***** DATA TO PROCESS
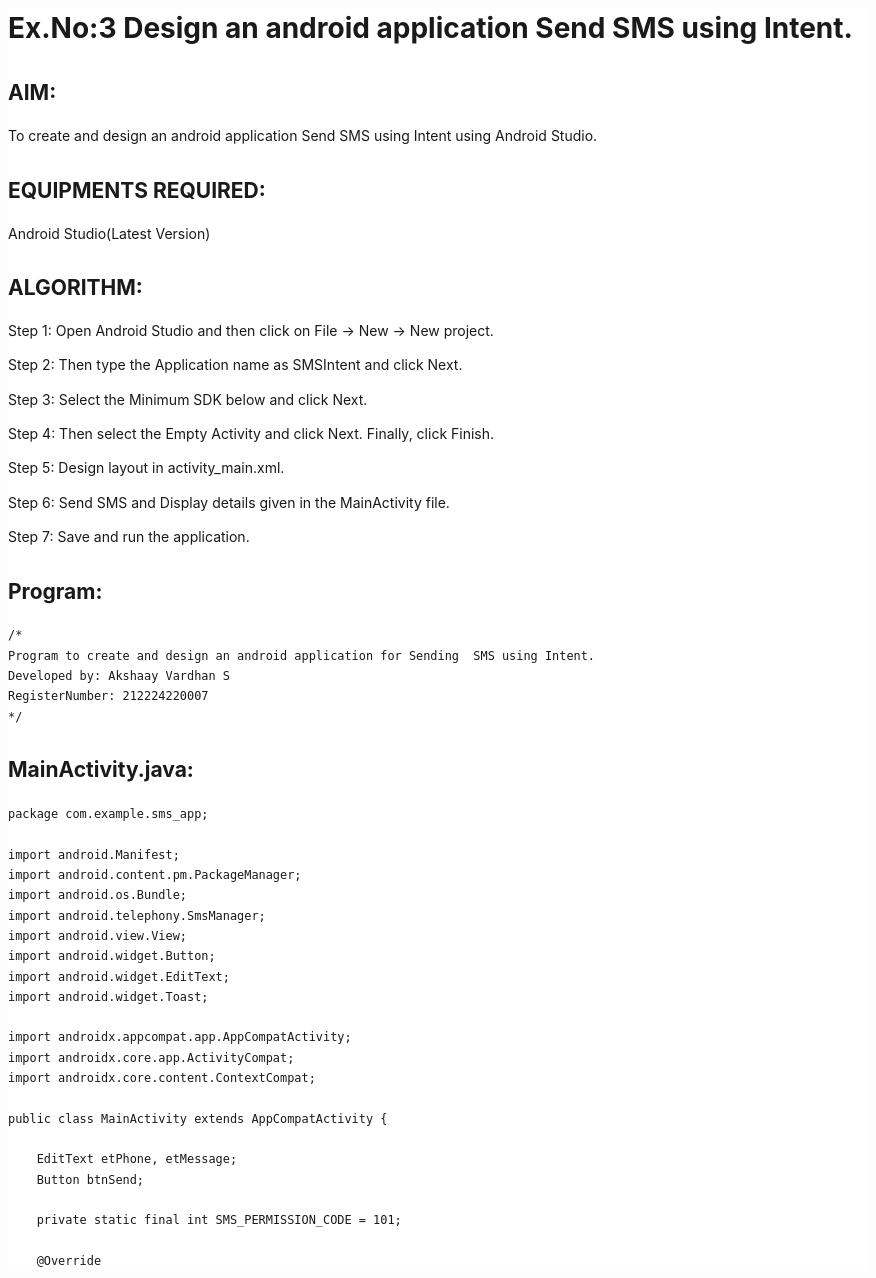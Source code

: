 
# Ex.No:3 Design an android application Send SMS using Intent.


## AIM:

To create and design an android application Send SMS using Intent using Android Studio.

## EQUIPMENTS REQUIRED:

Android Studio(Latest Version)


## ALGORITHM:
Step 1: Open Android Studio and then click on File -> New -> New project.

Step 2: Then type the Application name as SMSIntent and click Next.

Step 3: Select the Minimum SDK below and click Next.

Step 4: Then select the Empty Activity and click Next. Finally, click Finish.

Step 5: Design layout in activity_main.xml.

Step 6: Send SMS and Display details given in the MainActivity file.

Step 7: Save and run the application.


## Program:
 ```
/*
Program to create and design an android application for Sending  SMS using Intent.
Developed by: Akshaay Vardhan S
RegisterNumber: 212224220007
*/
```

## MainActivity.java:

```
package com.example.sms_app;

import android.Manifest;
import android.content.pm.PackageManager;
import android.os.Bundle;
import android.telephony.SmsManager;
import android.view.View;
import android.widget.Button;
import android.widget.EditText;
import android.widget.Toast;

import androidx.appcompat.app.AppCompatActivity;
import androidx.core.app.ActivityCompat;
import androidx.core.content.ContextCompat;

public class MainActivity extends AppCompatActivity {

    EditText etPhone, etMessage;
    Button btnSend;

    private static final int SMS_PERMISSION_CODE = 101;

    @Override
```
**********
*WHAT THE TASK ASKS*:
Scan the data above for the string "Button". Copy every line in which it appears.

*RESPONSE AREA*:
import android.widget.Button;
    Button btnSend;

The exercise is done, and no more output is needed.